● Assignment:
From the listing below, extract each line containing the string "lacking".

● Materials provided:

* * *

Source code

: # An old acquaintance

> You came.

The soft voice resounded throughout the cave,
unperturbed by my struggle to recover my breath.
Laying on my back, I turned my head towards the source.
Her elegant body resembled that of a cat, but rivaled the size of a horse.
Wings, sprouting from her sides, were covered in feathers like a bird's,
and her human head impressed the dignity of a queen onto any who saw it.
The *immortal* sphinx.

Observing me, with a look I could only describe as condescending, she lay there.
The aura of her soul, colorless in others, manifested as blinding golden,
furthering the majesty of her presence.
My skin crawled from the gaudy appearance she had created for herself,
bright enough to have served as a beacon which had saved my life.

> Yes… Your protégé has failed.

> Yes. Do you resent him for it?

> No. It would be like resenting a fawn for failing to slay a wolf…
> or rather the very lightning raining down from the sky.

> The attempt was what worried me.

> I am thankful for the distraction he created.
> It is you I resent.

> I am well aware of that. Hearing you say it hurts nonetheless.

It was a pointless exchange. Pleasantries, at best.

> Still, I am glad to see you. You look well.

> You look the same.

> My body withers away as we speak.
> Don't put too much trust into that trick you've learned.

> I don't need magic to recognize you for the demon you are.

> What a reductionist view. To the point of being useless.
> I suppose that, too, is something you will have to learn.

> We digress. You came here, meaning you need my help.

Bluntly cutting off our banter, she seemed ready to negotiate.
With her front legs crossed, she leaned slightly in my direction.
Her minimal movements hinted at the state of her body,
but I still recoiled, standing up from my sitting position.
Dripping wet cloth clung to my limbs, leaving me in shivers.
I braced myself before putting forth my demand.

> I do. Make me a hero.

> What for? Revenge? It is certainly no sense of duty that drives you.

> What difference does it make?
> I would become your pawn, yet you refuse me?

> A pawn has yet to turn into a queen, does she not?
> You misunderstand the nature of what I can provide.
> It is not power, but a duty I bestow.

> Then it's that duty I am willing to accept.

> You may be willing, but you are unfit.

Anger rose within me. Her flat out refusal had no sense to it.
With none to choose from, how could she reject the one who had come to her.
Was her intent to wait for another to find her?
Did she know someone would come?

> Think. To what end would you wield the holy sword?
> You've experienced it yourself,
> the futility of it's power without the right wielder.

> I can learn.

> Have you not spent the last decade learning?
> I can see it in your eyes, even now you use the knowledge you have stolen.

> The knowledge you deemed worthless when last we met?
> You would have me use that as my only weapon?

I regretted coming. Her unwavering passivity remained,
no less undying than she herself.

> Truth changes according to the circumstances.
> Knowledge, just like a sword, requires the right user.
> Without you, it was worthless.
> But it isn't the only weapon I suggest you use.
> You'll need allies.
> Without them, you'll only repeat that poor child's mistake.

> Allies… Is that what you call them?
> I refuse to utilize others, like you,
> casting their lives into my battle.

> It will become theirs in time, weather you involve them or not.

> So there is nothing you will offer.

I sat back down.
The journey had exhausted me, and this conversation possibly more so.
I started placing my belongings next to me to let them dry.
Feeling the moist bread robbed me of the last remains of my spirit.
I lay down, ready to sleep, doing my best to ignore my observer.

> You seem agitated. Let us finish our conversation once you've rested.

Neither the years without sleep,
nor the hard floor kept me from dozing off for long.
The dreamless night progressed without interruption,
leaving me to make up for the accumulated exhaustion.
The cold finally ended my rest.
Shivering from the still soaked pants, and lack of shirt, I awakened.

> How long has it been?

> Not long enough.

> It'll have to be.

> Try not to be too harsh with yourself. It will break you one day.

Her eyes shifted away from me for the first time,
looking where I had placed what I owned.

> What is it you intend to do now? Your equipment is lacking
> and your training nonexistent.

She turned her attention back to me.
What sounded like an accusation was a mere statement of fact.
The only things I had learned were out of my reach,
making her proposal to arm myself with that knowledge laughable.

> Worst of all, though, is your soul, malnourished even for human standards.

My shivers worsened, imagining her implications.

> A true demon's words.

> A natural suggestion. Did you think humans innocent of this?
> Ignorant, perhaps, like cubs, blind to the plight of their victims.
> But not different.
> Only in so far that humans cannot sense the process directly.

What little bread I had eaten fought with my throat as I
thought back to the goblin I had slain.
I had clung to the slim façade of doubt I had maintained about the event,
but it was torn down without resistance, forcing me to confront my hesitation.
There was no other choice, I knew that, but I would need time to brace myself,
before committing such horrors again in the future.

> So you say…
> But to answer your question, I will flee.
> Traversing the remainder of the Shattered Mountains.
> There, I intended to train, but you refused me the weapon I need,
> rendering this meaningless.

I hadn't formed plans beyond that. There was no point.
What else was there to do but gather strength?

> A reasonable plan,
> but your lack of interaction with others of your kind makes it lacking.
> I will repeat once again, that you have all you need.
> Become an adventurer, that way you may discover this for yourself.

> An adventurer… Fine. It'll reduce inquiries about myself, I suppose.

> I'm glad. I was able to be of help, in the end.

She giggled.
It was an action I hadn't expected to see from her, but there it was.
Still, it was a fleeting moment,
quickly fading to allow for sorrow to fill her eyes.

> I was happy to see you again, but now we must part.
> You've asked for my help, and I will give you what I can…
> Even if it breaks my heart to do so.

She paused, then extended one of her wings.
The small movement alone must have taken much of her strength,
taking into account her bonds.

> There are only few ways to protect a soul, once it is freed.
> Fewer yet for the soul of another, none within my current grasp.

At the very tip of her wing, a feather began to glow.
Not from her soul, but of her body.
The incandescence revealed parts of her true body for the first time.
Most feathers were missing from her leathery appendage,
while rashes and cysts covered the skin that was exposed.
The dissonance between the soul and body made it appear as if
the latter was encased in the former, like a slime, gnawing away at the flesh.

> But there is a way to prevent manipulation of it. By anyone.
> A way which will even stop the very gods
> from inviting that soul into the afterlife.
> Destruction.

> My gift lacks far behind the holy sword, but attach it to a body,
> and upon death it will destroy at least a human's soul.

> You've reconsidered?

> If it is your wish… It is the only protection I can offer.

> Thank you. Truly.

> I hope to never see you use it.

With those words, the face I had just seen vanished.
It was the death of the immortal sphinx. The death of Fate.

* * *

● Response to this task:
> What is it you intend to do now? Your equipment is lacking
> but your lack of interaction with others of your kind makes it lacking.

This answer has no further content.